Capítulo 4 - Olhares
-Esses olhos... -Foi a vez dela sussurrar. Algo havia mexido com ela.
Por uma fração de segundo, pensei em suas palavras e antes que pudesse falar qualquer coisa, a Doutora puxou seus óculos escuros para cima, revelando, em meio a marcas roxas no esquerdo, um belo par de olhos azuis que me fizeram arregalar os meus próprios olhos e extremecer. Eram os de meu sonho. Tinha certeza.
Difícil explicar tudo o que senti e o que me passou pela cabeça e por longos segundos ficamos a nos encarar. Cogitei várias vezes a chance de estar sonhando.
Agora eu sabia por que estava usando óculos escuros. Devia ter ganhado os ematomas em uma briga.
A mulher a minha frente, que aparentava uns trinta e tantos anos, parecia estar tão perplexa e sem reação quanto eu.
-Saia daqui. Agora. -Disse abrindo a porta, quando finalmente saiu do transe, me obrigando a sair também.
Eu ainda sentia uma corrente elétrica me percorrer e não sabia o que pensar de tudo aquilo, mas no momento, consegui raciocinar e sair daquela sala, encontrando Rodrigo sentado em um banco, do outro lado do corredor.
-Irei interrogá-la mais tarde. -Disse a doutora para Rodrigo, enquanto eu saia da sala e ía em sua direção.
-Tudo bem. -Disse Rodrigo voltando-se para mim.
Eu não tive coragem de encará-la mais e sai com Rodrigo.
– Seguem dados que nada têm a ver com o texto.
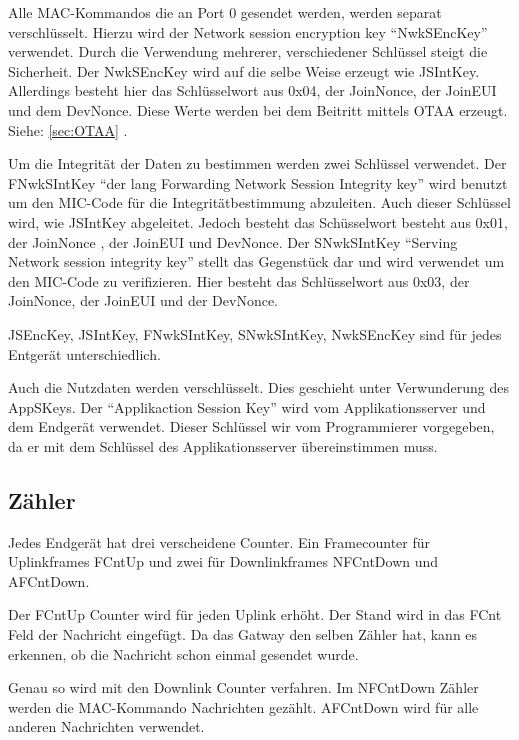 \documentclass[a4paper, 12pt]{article}
\begin{document}
            Alle MAC-Kommandos die an Port 0 gesendet werden, werden separat verschlüsselt. 
            Hierzu wird der Network session encryption key ``NwkSEncKey'' verwendet. 
            Durch die Verwendung mehrerer, verschiedener Schlüssel steigt die Sicherheit. 
            Der NwkSEncKey wird auf die selbe Weise erzeugt wie JSIntKey. Allerdings besteht hier das Schlüsselwort 
            aus 0x04, der JoinNonce, der JoinEUI und dem DevNonce. Diese Werte werden bei dem Beitritt mittels OTAA 
            erzeugt. Siehe: \ref{sec:OTAA} .

            Um die Integrität der Daten zu bestimmen werden zwei Schlüssel verwendet. Der FNwkSIntKey ``der lang Forwarding 
            Network Session Integrity key'' wird benutzt um den MIC-Code für die Integritätbestimmung abzuleiten. Auch 
            dieser Schlüssel wird, wie JSIntKey abgeleitet. Jedoch besteht das Schüsselwort besteht aus 0x01, der JoinNonce , der 
            JoinEUI und DevNonce. Der SNwkSIntKey ``Serving Network session integrity key'' stellt das Gegenstück dar und 
            wird verwendet um den MIC-Code zu verifizieren. Hier besteht das Schlüsselwort aus 0x03, der 
            JoinNonce, der JoinEUI und der DevNonce.

            JSEncKey, JSIntKey, FNwkSIntKey, SNwkSIntKey, NwkSEncKey sind für jedes Entgerät unterschiedlich.

            Auch die Nutzdaten werden verschlüsselt. Dies geschieht unter Verwunderung des AppSKeys. 
            Der ``Applikaction Session Key'' wird vom Applikationsserver und dem Endgerät verwendet. 
            Dieser Schlüssel wir vom Programmierer vorgegeben, da er 
            mit dem Schlüssel des Applikationsserver übereinstimmen muss.\cite[S.50 ff]{LoRaSpec}

        \subsection{Zähler}\label{sec:Zaehler}
            Jedes Endgerät hat drei verscheidene Counter. Ein Framecounter für Uplinkframes FCntUp und zwei für 
            Downlinkframes NFCntDown und AFCntDown. 

            Der FCntUp Counter wird für jeden Uplink erhöht. Der Stand wird in das FCnt Feld der 
            Nachricht eingefügt. Da das Gatway den selben Zähler hat, kann es erkennen, ob die Nachricht schon einmal 
            gesendet wurde.

            Genau so wird mit den Downlink Counter verfahren. Im NFCntDown Zähler werden die 
            MAC-Kommando Nachrichten gezählt. AFCntDown wird für alle anderen Nachrichten verwendet.
            \cite[S.22 ff]{LoRaSecur}
\end{document}
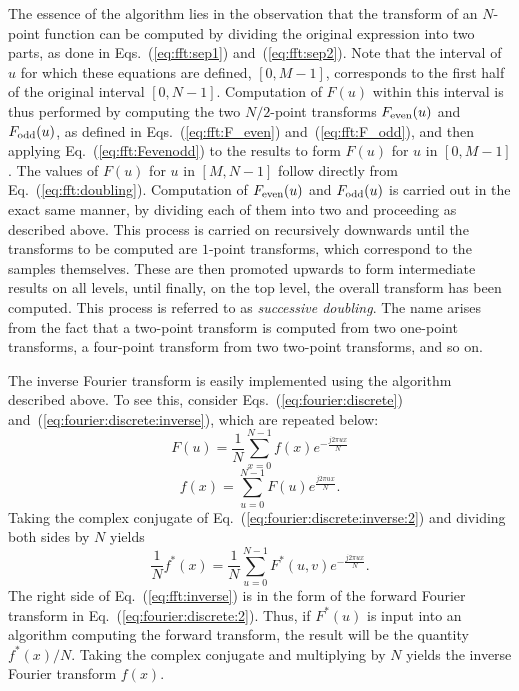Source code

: The essence of the {\fft} algorithm lies in the observation that the
transform of an $N$-point function can be computed by dividing the
original expression into two parts, as done in
Eqs.~(\ref{eq:fft:sep1}) and~(\ref{eq:fft:sep2}).  Note that the
interval of $u$ for which these equations are defined, $[0,M-1]$,
corresponds to the first half of the original interval $[0,N-1]$.
Computation of $F(u)$ within this interval is thus performed by
computing the two $N/2$-point transforms $F_{\mbox{\scriptsize even}}(u)$ and
$F_{\mbox{\scriptsize odd}}(u)$, as defined in Eqs.~(\ref{eq:fft:F_even})
and~(\ref{eq:fft:F_odd}), and then applying
Eq.~(\ref{eq:fft:Fevenodd}) to the results to form $F(u)$ for $u$ in
$[0,M-1]$.  The values of $F(u)$ for $u$ in $[M,N-1]$ follow directly
from Eq.~(\ref{eq:fft:doubling}).  Computation of $F_{\mbox{\scriptsize even}}(u)$ and
$F_{\mbox{\scriptsize odd}}(u)$ is carried out in the exact same manner, by dividing
each of them into two and proceeding as described above.  This process
is carried on recursively downwards until the transforms to be
computed are $1$-point transforms, which correspond to the samples
themselves.  These are then promoted upwards to form intermediate
results on all levels, until finally, on the top level, the overall
transform has been computed.  This process is referred to as {\em
  successive doubling\/}.  The name arises from the fact that a
two-point transform is computed from two one-point transforms, a
four-point transform from two two-point transforms, and so on.

The inverse Fourier transform is easily implemented using the {\fft}
algorithm described above.  To see this, consider
Eqs.~(\ref{eq:fourier:discrete})
and~(\ref{eq:fourier:discrete:inverse}), which are repeated below:
\begin{equation}
\label{eq:fourier:discrete:2}
  F(u)=\frac{1}{N}\sum_{x=0}^{N-1}f(x)e^{-\frac{j2\pi ux}{N}}
\end{equation}
\begin{equation}
\label{eq:fourier:discrete:inverse:2}
  f(x)=\sum_{u=0}^{N-1}F(u)e^{\frac{j2\pi ux}{N}}\mbox{.}
\end{equation}
Taking the complex conjugate of
Eq.~(\ref{eq:fourier:discrete:inverse:2}) and dividing both sides by
$N$ yields
\begin{equation}
\label{eq:fft:inverse}
  \frac{1}{N}f^{\ast}(x)=\frac{1}{N}\sum_{u=0}^{N-1}F^{\ast}(u,v)
  e^{-\frac{j2\pi ux}{N}}\mbox{.}
\end{equation}
The right side of Eq.~(\ref{eq:fft:inverse}) is in the form of the
forward Fourier transform in Eq.~(\ref{eq:fourier:discrete:2}).  Thus,
if $F^{\ast}(u)$ is input into an algorithm computing the forward
transform, the result will be the quantity $f^{\ast}(x)/N$.  Taking
the complex conjugate and multiplying by $N$ yields the inverse
Fourier transform $f(x)$.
Porém, podia sentir, de onde estava, seus olhos queimarem.
Já dentro da cela, Rodrigo perguntou:
-O que aconteceu?
Entendi prontamente que ele se referia a entrevista e lhe contei tudo o que havia ocorrido na sala da delegada, omitindo a parte em que ela se aproximou de mim e me olhou nos olhos.
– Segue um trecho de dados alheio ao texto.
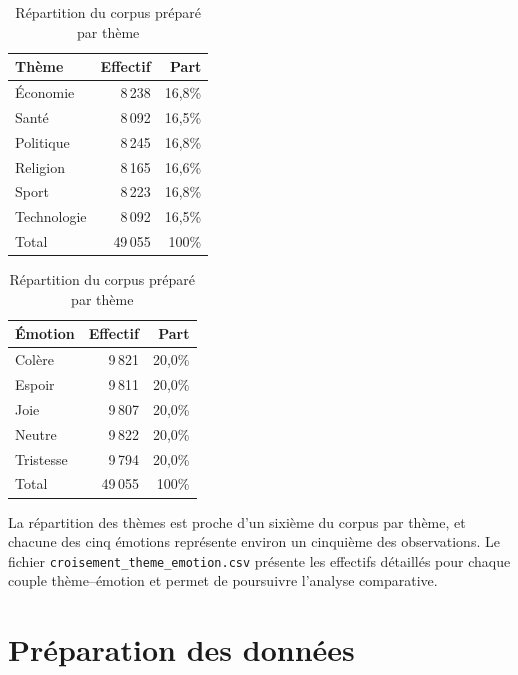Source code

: \documentclass[11pt,a4paper]{article}
\begin{document}
\begin{table}[H]
\centering
\caption{Répartition du corpus préparé par thème}
\begin{tabular}{lrr}
\toprule Thème & Effectif & Part \\
\midrule
Économie & 8\,238 & 16,8\% \\
Santé & 8\,092 & 16,5\% \\
Politique & 8\,245 & 16,8\% \\
Religion & 8\,165 & 16,6\% \\
Sport & 8\,223 & 16,8\% \\
Technologie & 8\,092 & 16,5\% \\
\midrule Total & 49\,055 & 100\% \\
\bottomrule
\end{tabular}
\hspace{1.2cm}
\begin{tabular}{lrr}
\toprule Émotion & Effectif & Part \\
\midrule
Colère & 9\,821 & 20,0\% \\
Espoir & 9\,811 & 20,0\% \\
Joie & 9\,807 & 20,0\% \\
Neutre & 9\,822 & 20,0\% \\
Tristesse & 9\,794 & 20,0\% \\
\midrule Total & 49\,055 & 100\% \\
\bottomrule
\end{tabular}
\end{table}

La répartition des thèmes est proche d'un sixième du corpus par thème, et chacune des cinq émotions représente environ un cinquième des observations. Le fichier \texttt{croisement\_theme\_emotion.csv} présente les effectifs détaillés pour chaque couple thème--émotion et permet de poursuivre l'analyse comparative.

\section{Préparation des données}
\end{document}
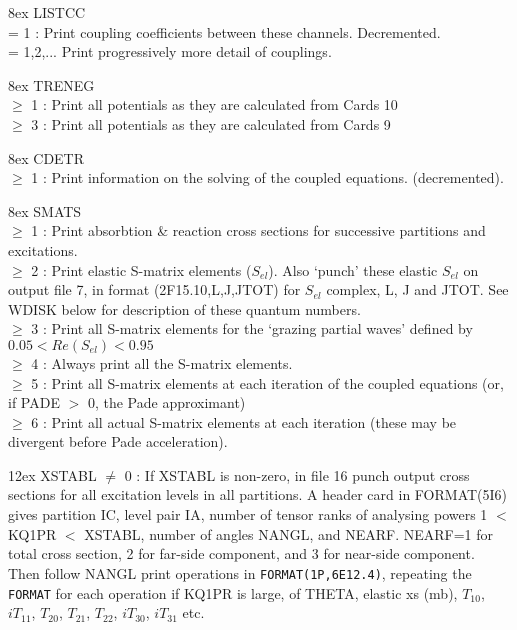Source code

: \documentclass[11pt]{article}
\begin{document}
\hangindent 8ex  LISTCC
\\  = 1 : Print coupling coefficients between these channels. Decremented.
\\  = 1,2,... Print progressively more detail of couplings.



\hangindent 8ex  TRENEG
\\  $\geq$ 1 : Print all potentials as they are calculated from Cards 10
\\  $\geq$ 3 : Print all potentials as they are calculated from Cards 9



\hangindent 8ex  CDETR
\\  $\geq$ 1 : Print information on the solving of the coupled equations.
(decremented).

\hangindent 8ex
SMATS
\\  $\geq$ 1 : Print absorbtion \& reaction cross sections for successive
partitions and excitations.
\\  $\geq$ 2 : Print elastic S-matrix elements ($S_{el}$).
Also `punch' these elastic $S_{el}$ on output file 7,
in format (2F15.10,L,J,JTOT) for $S_{el}$ complex, L, J and JTOT.
See WDISK below for description of these quantum numbers.
\\  $\geq$ 3 : Print all S-matrix elements for the `grazing partial waves'
defined by $0.05 < Re(S_{el}) < 0.95$
\\  $\geq$ 4 : Always print all the S-matrix elements.
\\  $\geq$ 5 : Print all S-matrix elements at each iteration of the coupled
equations (or, if PADE  $>$ 0, the Pade approximant)
\\  $\geq$ 6 : Print all actual S-matrix elements at each iteration (these
may be divergent before Pade acceleration).





\hangindent 12ex
XSTABL $\neq$ 0 : If XSTABL is non-zero, in file 16 punch output cross sections
for all excitation levels in all partitions.
A header card in FORMAT(5I6) gives partition IC, level pair IA,
number of tensor ranks of analysing powers 1 $<$ KQ1PR $<$ XSTABL,
number of angles NANGL, and NEARF.  NEARF=1 for total cross section,
2 for far-side component, and 3 for near-side component.
\\
Then follow NANGL print operations in
{\tt FORMAT(1P,6E12.4)}, repeating
the {\tt FORMAT} for each operation if KQ1PR is large,
of THETA, elastic xs (mb), $T_{10}$, $iT_{11}$,
$T_{20}$, $ T_{21}$, $ T_{22}$, $ iT_{30}$, $ iT_{31}$
etc.
\end{document}
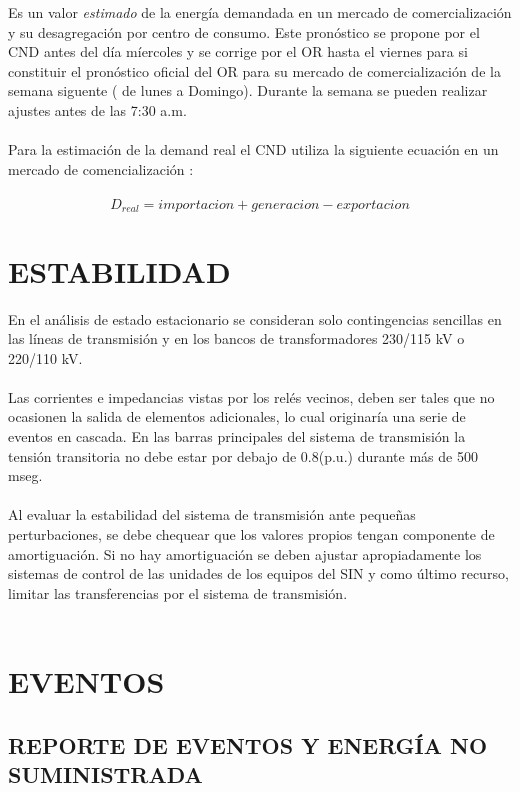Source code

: \documentclass[a5paper]{book}%
\begin{document}
Es un valor \textit{estimado} de la energía demandada en un mercado de
comercialización y su desagregación por centro de consumo. Este
pronóstico se propone por el CND antes del día míercoles y se corrige
por el OR hasta el viernes para si constituir el pronóstico oficial
del OR para su mercado de comercialización de la semana siguente ( de
lunes a Domingo). Durante la semana se pueden realizar ajustes antes
de las 7:30 a.m.\\\\
Para la estimación de la demand real el CND utiliza la siguiente
ecuación en un mercado de comencialización :\\\\
\[D_{real} = importacion + generacion - exportacion \]




\chapter{ESTABILIDAD}
 En el análisis de estado estacionario se consideran solo
  contingencias sencillas en las líneas de transmisión y en los bancos
  de transformadores 230/115 kV o 220/110 kV.\\\\
	
	
 Las corrientes e impedancias vistas por los relés vecinos, deben
  ser tales que no ocasionen la salida de elementos adicionales, lo
  cual originaría una serie de eventos en cascada.  En las barras
  principales del sistema de transmisión la tensión transitoria no
  debe estar por debajo de 0.8(p.u.) durante más de 500 mseg.\\\\
	
 Al evaluar la estabilidad del sistema de transmisión ante
  pequeñas perturbaciones, se debe chequear que los valores propios
  tengan componente de amortiguación. Si no hay amortiguación se deben
  ajustar apropiadamente los sistemas de control de las unidades de
  los equipos del SIN y como último recurso, limitar las
  transferencias por el sistema de transmisión.\\\\


                          \chapter{EVENTOS}

\section{REPORTE DE EVENTOS Y ENERGÍA NO SUMINISTRADA}
\end{document}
-Acho que ela deixou que o lado pessoal se sobresaísse ao profissional. -Concluiu baixinho pra si mesmo depois de tudo o que eu lhe falei.
-Como assim? -Perguntei com curiosidade. Incrivelmente, tudo com relação a doutora, me interessava. E lá no fundo, eu sabia que isso não tinha a ver com amizade.
Rodrigo fugiu do assunto.
-Eu preciso ir. Volto na hora do almoço pra trazer sua comida.
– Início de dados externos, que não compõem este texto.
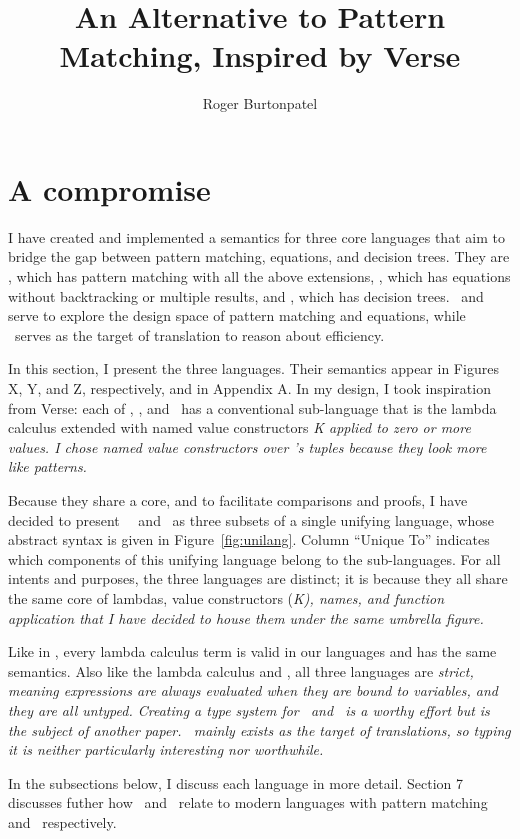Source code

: \documentclass[manuscript,screen,review, 12pt, nonacm]{acmart}
\title{An Alternative to Pattern Matching, Inspired by Verse}
\author{Roger Burtonpatel}
\affiliation{%
\institution{Tufts University}
\streetaddress{419 Boston Ave}
  \city{Medford}
  \state{Massachusetts}
  \country{USA}
  \postcode{02155}
  }
\begin{document}
  
\section{A compromise}
    I have created and implemented a semantics for three core languages that aim
    to bridge the gap between pattern matching, equations, and decision trees.
    They are \PPlus, which has pattern matching with all the above extensions,
    \VMinus, which has equations without backtracking or multiple results, and
    \D, which has decision trees. \PPlus\ and \VMinus serve to explore the
    design space of pattern matching and equations, while \D\ serves as the
    target of translation to reason about efficiency. 

    In this section, I present the three languages. Their semantics appear in
    Figures X, Y, and Z, respectively, and in Appendix A. In my design, I took
    inspiration from Verse: each of \PPlus, \VMinus, and \D\ has a conventional
    sub-language that is the lambda calculus extended with named value
    constructors \it{K} applied to zero or more values. I chose named value
    constructors over \VC's tuples because they look more like patterns. 
    
    Because they share a core, and to facilitate comparisons and proofs, I have
    decided to present \VMinus\, \PPlus\, and \D\ as three subsets of a single
    unifying language, whose abstract syntax is given in
    Figure~\ref{fig:unilang}. Column “Unique To” indicates which components of
    this unifying language belong to the sub-languages. For all intents and
    purposes, the three languages are distinct; it is because they all share the
    same core of lambdas, value constructors (\it{K}), names, and function
    application that I have decided to house them under the same umbrella
    figure. 
    
    Like in \VC, every lambda calculus term is valid in our languages and has
    the same semantics. Also like the lambda calculus and \VC, all three
    languages are \it{strict}, meaning expressions are always evaluated when
    they are bound to variables, and they are all untyped. Creating a type
    system for \PPlus\ and \VMinus\ is a worthy effort but is the subject of
    another paper. \D\ mainly exists as the target of translations, so typing it
    is neither particularly interesting nor worthwhile. 
    
    In the subsections below, I discuss each language in more detail. Section 7
    discusses futher how \PPlus\ and \VMinus\ relate to modern languages with
    pattern matching and \VC\ respectively. 
\end{document}
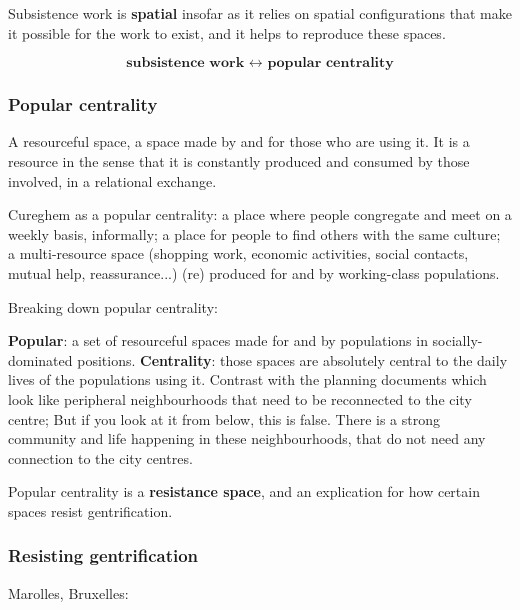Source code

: \documentclass{article}
\begin{document}
Subsistence work is \textbf{spatial} insofar as it relies on spatial configurations that make it possible for the work to exist, and it helps to reproduce these spaces.

\[\textbf{subsistence work $\leftrightarrow$ popular centrality}\]

\subsubsection{Popular centrality}

A resourceful space, a space made by and for those who are using it. It is a resource in the sense that it is constantly produced and consumed by those involved, in a relational exchange.

Cureghem as a popular centrality: a place where people congregate and meet on a weekly basis, informally; a place for people to find others with the same culture; a multi-resource space (shopping work, economic activities, social contacts, mutual help, reassurance...) (re) produced for and by working-class populations.

Breaking down popular centrality:

\begin{outline}
	\1 \textbf{Popular}: a set of resourceful spaces made for and by populations in socially-dominated positions.
	\1 \textbf{Centrality}: those spaces are absolutely central to the daily lives of the populations using it. Contrast with the planning documents which look like peripheral neighbourhoods that need to be reconnected to the city centre; But if you look at it from below, this is false. There is a strong community and life happening in these neighbourhoods, that do not need any connection to the city centres.
\end{outline}

Popular centrality is a \textbf{resistance space}, and an explication for how certain spaces resist gentrification.

\subsubsection{Resisting gentrification}

Marolles, Bruxelles: 
\end{document}
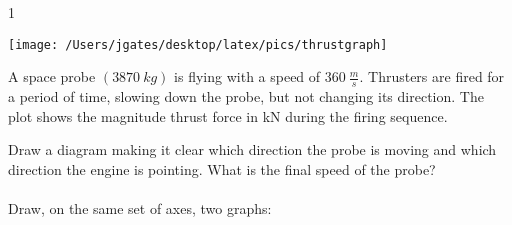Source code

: 
\AddToShipoutPicture*{\BackgroundPic}

\addtocounter {ProbNum} {1}

\begin{floatingfigure}[r]{.55\textwidth}
\texttt{[image: /Users/jgates/desktop/latex/pics/thrustgraph]}
\end{floatingfigure}
 
{\bf \Large{}} A space probe $(3870~kg)$ is flying with a speed of ${360~\tfrac{m}{s}}$. Thrusters are fired for a period of time, slowing down the probe, but not changing its direction. The plot shows the magnitude thrust force in kN during the firing sequence. 
\bigskip

Draw a diagram making it clear which direction the probe is moving and which direction the engine is pointing. What is the final speed of the probe?\paragraph{}
\noindent
\vfill

Draw, on the same set of axes, two graphs:
\vfill
\newpage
Ele saiu rapidamente, depois de tirar as minhas algemas, me deixando cheia de dúvidas. Que segredos a doutora escondia?
Me deitei no banco/cama e fiquei pensativa sobre tudo o que estava acontecendo.
"Aqueles olhos... São os mesmos de meu sonhos..." Tal pensamento, não saía de minha cabeça e eu acabei adormecendo com isso.
-Ahh... -Acordei com meu próprio gemido. -Droga! Esse sonho de novo? -Falei baixinho pra mim mesma.
-Olá... -Ergui os olhos e vi Rodrigo com uma bandeija de comida.
-Oi...
Ele adentrou a cela e me entregou a comida.
-Sua mãe esteve aqui. Ela trouxe isso pra você. -Falou me entregando uma sacola.
-Obrigada.
Enquanto comia, perguntei a Rodrigo, tentando parecer natural.
-Qual o nome dela... da delegada?
-Por que quer saber isso? -Perguntou intrigado.
-Só curiosidade. -Respondi.
-Entendo. Mas é melhor que você não saiba.
-Ela... é muito grotesca, não? -Continuei tentando arrancar algo de Rodrigo.
-Às vezes sim. Acho que grande parte do estresse dela se deve a noiva.
-Noiva? -Uma pontada fiscou meu coração. Eu estava perplexa.
-Sim, ela... é lésbica.
-Hum...
-Bem, eu preciso ir. Já falei de mais. -Disse Rodrigo, levantando-se. Eu lhe entreguei a bandeija.
-Até depois, quando a delegada for interrogá-la.
-Até.
Rodrigo saiu e eu fui pro banheiro escovar os dentes com a escova e a pasta que Rodrigo havia me entregado.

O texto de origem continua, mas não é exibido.